The spread of online misinformation has contributed to a variety of acute issues and concerns in modern politics, economics, culture, security, education and more. These concerns prompted the U.S. government to intervene, sometimes in partnership with private companies. While there’s been broad agreement on the necessity of this intervention, there have also been accusations from both the Left and the Right that these efforts have gone too far, and that they amount to the political censorship of free speech.
Straight Arrow News contributor Ben Weingarten examines these allegations by diving into the data behind some of the posts flagged for removal. Weingarten first explains to us how this process works.
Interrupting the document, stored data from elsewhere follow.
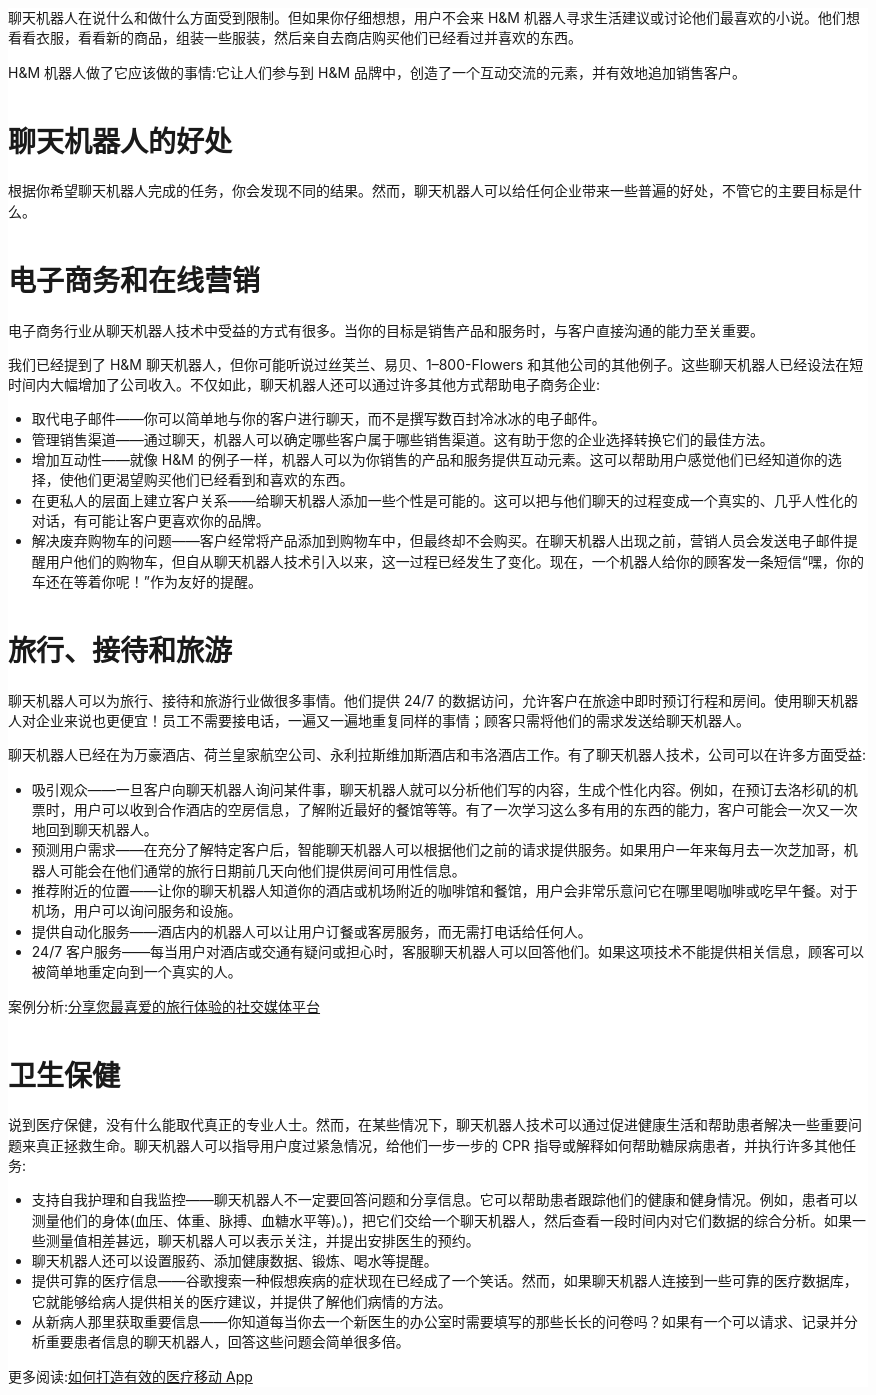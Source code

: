 聊天机器人在说什么和做什么方面受到限制。但如果你仔细想想，用户不会来 H&M 机器人寻求生活建议或讨论他们最喜欢的小说。他们想看看衣服，看看新的商品，组装一些服装，然后亲自去商店购买他们已经看过并喜欢的东西。

H&M 机器人做了它应该做的事情:它让人们参与到 H&M 品牌中，创造了一个互动交流的元素，并有效地追加销售客户。

# 聊天机器人的好处

根据你希望聊天机器人完成的任务，你会发现不同的结果。然而，聊天机器人可以给任何企业带来一些普遍的好处，不管它的主要目标是什么。

# 电子商务和在线营销

电子商务行业从聊天机器人技术中受益的方式有很多。当你的目标是销售产品和服务时，与客户直接沟通的能力至关重要。

我们已经提到了 H&M 聊天机器人，但你可能听说过丝芙兰、易贝、1–800-Flowers 和其他公司的其他例子。这些聊天机器人已经设法在短时间内大幅增加了公司收入。不仅如此，聊天机器人还可以通过许多其他方式帮助电子商务企业:

*   取代电子邮件——你可以简单地与你的客户进行聊天，而不是撰写数百封冷冰冰的电子邮件。
*   管理销售渠道——通过聊天，机器人可以确定哪些客户属于哪些销售渠道。这有助于您的企业选择转换它们的最佳方法。
*   增加互动性——就像 H&M 的例子一样，机器人可以为你销售的产品和服务提供互动元素。这可以帮助用户感觉他们已经知道你的选择，使他们更渴望购买他们已经看到和喜欢的东西。
*   在更私人的层面上建立客户关系——给聊天机器人添加一些个性是可能的。这可以把与他们聊天的过程变成一个真实的、几乎人性化的对话，有可能让客户更喜欢你的品牌。
*   解决废弃购物车的问题——客户经常将产品添加到购物车中，但最终却不会购买。在聊天机器人出现之前，营销人员会发送电子邮件提醒用户他们的购物车，但自从聊天机器人技术引入以来，这一过程已经发生了变化。现在，一个机器人给你的顾客发一条短信“嘿，你的车还在等着你呢！”作为友好的提醒。

# 旅行、接待和旅游

聊天机器人可以为旅行、接待和旅游行业做很多事情。他们提供 24/7 的数据访问，允许客户在旅途中即时预订行程和房间。使用聊天机器人对企业来说也更便宜！员工不需要接电话，一遍又一遍地重复同样的事情；顾客只需将他们的需求发送给聊天机器人。

聊天机器人已经在为万豪酒店、荷兰皇家航空公司、永利拉斯维加斯酒店和韦洛酒店工作。有了聊天机器人技术，公司可以在许多方面受益:

*   吸引观众——一旦客户向聊天机器人询问某件事，聊天机器人就可以分析他们写的内容，生成个性化内容。例如，在预订去洛杉矶的机票时，用户可以收到合作酒店的空房信息，了解附近最好的餐馆等等。有了一次学习这么多有用的东西的能力，客户可能会一次又一次地回到聊天机器人。
*   预测用户需求——在充分了解特定客户后，智能聊天机器人可以根据他们之前的请求提供服务。如果用户一年来每月去一次芝加哥，机器人可能会在他们通常的旅行日期前几天向他们提供房间可用性信息。
*   推荐附近的位置——让你的聊天机器人知道你的酒店或机场附近的咖啡馆和餐馆，用户会非常乐意问它在哪里喝咖啡或吃早午餐。对于机场，用户可以询问服务和设施。
*   提供自动化服务——酒店内的机器人可以让用户订餐或客房服务，而无需打电话给任何人。
*   24/7 客户服务——每当用户对酒店或交通有疑问或担心时，客服聊天机器人可以回答他们。如果这项技术不能提供相关信息，顾客可以被简单地重定向到一个真实的人。

案例分析:[分享您最喜爱的旅行体验的社交媒体平台](https://steelkiwi.com/projects/social-media-platform-for-sharing-your-favorite-travelling-experiences/)

# 卫生保健

说到医疗保健，没有什么能取代真正的专业人士。然而，在某些情况下，聊天机器人技术可以通过促进健康生活和帮助患者解决一些重要问题来真正拯救生命。聊天机器人可以指导用户度过紧急情况，给他们一步一步的 CPR 指导或解释如何帮助糖尿病患者，并执行许多其他任务:

*   支持自我护理和自我监控——聊天机器人不一定要回答问题和分享信息。它可以帮助患者跟踪他们的健康和健身情况。例如，患者可以测量他们的身体(血压、体重、脉搏、血糖水平等)。)，把它们交给一个聊天机器人，然后查看一段时间内对它们数据的综合分析。如果一些测量值相差甚远，聊天机器人可以表示关注，并提出安排医生的预约。
*   聊天机器人还可以设置服药、添加健康数据、锻炼、喝水等提醒。
*   提供可靠的医疗信息——谷歌搜索一种假想疾病的症状现在已经成了一个笑话。然而，如果聊天机器人连接到一些可靠的医疗数据库，它就能够给病人提供相关的医疗建议，并提供了解他们病情的方法。
*   从新病人那里获取重要信息——你知道每当你去一个新医生的办公室时需要填写的那些长长的问卷吗？如果有一个可以请求、记录并分析重要患者信息的聊天机器人，回答这些问题会简单很多倍。

更多阅读:[如何打造有效的医疗移动 App](https://steelkiwi.com/blog/how-to-build-medical-mobile-app/)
He then argues that moderators flagged plenty of legitimate content and unfairly targeted conservative viewpoints.
It coordinated these efforts through a digital ticketing system. There, one of up to 120 analysts, or an external partner, could highlight a piece of offending social media content or narrative consisting of many offending posts by creating a ticket and [sharing] that ticket with other participants by tagging them. Tagged participants could then communicate with each other about the legitimacy of the flagged content and what actions they might take to combat it. For the social media companies, that meant removing the content, reducing its spread, or slapping corrective labels on it.
During the 2020 election, EIP [Election Integrity Partnership] generated 639 tickets covering nearly 5,000 unique URLs, content that was shared millions of times, largely related to the de-legitimization of election results. The major platforms labeled, removed, or soft-blocked some 35% of the URLs shared from EIP.